The Drascombe Lugger and its many relatives are triple-propulsion boats: they can be rowed, sailed or powered by an outboard motor in a built-in motor well. It should go without saying that design compromises mean that they are not high-performance sailboats, rowboats or motorboats. They are traditional looking open boats with a Gunter rigged mainsail and a small mizzen. They are made in the United Kingdom so even though more than 2000 have been produced there are not a lot of used ones available in North America. Expect to pay top dollar or even to have to buy a new one, unless you live in the UK. There is no cabin on the Lugger but people use them for beach camping on extended cruises because they have plenty of storage space and shallow draft. Their design is based on traditional English fishing boats that had to be beachable. The Lugger is 18’ 9” but Drascombe makes many other models including the 15 ½ – foot Dabber and the 21’ 9” Longboat, all essentially the same except for the size. The Norseboat 17.5, “the Swiss Army Knife of boats”, made in Canada, is a modern alternative. It is advertised as a sailing/rowing boat but with a beam of just 5’ 2”, round bilges and low freeboard it looks tender. I would sail it in light air; I’m not sure how it would do in a gale.

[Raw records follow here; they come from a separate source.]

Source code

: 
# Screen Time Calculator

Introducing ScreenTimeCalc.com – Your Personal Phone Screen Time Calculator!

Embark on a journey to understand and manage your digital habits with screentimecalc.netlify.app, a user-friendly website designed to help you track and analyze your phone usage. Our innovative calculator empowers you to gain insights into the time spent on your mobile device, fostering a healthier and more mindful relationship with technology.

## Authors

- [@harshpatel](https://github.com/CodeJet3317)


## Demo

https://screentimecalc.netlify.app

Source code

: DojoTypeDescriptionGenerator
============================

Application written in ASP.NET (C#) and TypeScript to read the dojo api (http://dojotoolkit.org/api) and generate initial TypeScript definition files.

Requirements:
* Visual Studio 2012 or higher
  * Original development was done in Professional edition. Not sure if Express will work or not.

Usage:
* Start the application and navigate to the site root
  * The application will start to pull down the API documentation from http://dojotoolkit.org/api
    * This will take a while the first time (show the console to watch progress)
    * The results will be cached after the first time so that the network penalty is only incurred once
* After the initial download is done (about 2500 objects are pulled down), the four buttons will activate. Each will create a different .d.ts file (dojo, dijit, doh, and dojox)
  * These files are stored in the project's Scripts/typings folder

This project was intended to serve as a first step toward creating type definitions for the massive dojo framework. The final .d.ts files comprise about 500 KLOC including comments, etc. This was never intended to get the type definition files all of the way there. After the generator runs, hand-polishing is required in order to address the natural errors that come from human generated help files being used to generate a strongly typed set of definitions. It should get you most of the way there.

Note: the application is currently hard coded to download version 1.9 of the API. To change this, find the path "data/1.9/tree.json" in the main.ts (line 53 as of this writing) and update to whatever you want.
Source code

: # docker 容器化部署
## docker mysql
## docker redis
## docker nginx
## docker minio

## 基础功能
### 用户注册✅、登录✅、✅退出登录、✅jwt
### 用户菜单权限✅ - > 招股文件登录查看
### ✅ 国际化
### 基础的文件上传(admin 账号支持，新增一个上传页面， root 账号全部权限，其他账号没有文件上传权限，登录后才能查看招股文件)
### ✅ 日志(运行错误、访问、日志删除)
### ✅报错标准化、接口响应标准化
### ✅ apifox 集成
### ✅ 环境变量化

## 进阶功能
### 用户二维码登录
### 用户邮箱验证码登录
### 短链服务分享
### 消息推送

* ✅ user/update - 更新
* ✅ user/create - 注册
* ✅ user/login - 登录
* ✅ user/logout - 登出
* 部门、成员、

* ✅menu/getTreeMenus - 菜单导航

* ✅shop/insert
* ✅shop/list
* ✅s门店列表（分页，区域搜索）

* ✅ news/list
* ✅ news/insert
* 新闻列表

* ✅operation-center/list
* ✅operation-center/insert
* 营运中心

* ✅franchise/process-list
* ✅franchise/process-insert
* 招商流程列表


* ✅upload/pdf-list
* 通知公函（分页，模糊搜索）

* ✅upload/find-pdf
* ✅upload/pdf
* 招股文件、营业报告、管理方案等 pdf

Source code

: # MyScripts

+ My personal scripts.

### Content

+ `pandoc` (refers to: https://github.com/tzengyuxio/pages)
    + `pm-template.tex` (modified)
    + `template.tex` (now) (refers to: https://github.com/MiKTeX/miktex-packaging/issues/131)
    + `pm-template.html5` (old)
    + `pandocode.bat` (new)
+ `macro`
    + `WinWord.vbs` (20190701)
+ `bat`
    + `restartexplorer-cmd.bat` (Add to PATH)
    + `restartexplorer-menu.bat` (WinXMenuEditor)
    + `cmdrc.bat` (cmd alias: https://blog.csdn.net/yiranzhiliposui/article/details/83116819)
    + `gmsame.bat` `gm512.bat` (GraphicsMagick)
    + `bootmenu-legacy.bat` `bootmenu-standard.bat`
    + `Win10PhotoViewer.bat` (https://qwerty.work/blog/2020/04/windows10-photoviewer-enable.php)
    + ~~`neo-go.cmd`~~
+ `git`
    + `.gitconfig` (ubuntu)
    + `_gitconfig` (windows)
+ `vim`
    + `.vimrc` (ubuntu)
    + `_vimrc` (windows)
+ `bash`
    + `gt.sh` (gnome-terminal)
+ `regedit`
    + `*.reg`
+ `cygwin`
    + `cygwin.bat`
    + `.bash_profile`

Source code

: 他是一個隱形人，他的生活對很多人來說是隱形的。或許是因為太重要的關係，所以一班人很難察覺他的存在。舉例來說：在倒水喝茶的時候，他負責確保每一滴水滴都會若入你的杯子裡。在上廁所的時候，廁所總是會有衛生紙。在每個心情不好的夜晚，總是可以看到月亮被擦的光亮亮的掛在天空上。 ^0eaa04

Cornish Crabbers and Shrimpers are also based on traditional fishing boats, and are also made in England. However, most of these are heavy keelboats that violate my “not more than twenty feet and not over one ton” rule. Even the popular 19’ Shrimper is really over 22’ with the bowsprit and weighs over a ton. Also, since they are made in England there are not that many of them available in North America, unless you want to pay for a new one.
Flying Scot: I used to sail one of these. I single-handed it and found that this boat is really too big and powerful to single-hand very well. The mainsail was bigger than a barn door. Mine had no reef points. I would come screaming back to the dock at the end of the sail thinking “geez, I sure hope I can stop this beast…” It’s not tippy, just has a lot of power. You could water ski from one. The company that makes them, Flying Scot, Inc. is located on a small lake in western Maryland; maybe it’s not very windy there. Also, there is no place in the cockpit or forepeak or even on deck to lay out a sleeping bag for an overnight; it’s strictly a daysailer and racer. That’s unusual for a boat that is 19’ long and almost seven feet wide.
Cape Cod Mercury Sloop: Don’t confuse this with the 18’ “Mercury Class” boats; this boat is 15’ long. It is a favorite with camps, sailing schools and community boating programs but it looks kinda generic and institutional – I don’t think that many people buy these for their own personal use. At least all the ones I’ve ever seen have been in institutional fleets. Come to think of it, there are other sailboats like that, the Flying Junior for instance. Cape Cod Shipbuilding makes Mercury Sloops.
Whitehalls are rowing boats. They were originally water taxis in New York City. So they are light in weight, and have narrow beams and low freeboard. Today you can get Whitehalls with sail rigs but these light, narrow, low hulls aren’t ideal for sailing. I would only sail one in gentle conditions, and gentle conditions are uncommon where I live. Whitehall Rowing & Sail and Gig Harbor Boat Works (both in the Pacific Northwest) are two companies that produce them with sail rigs.
So there you have it – every boat has a story that explains why it looks the way it does. Many of the stories have happened on or near Cape Cod. If you live there, you are lucky to be surrounded by all these pretty boats.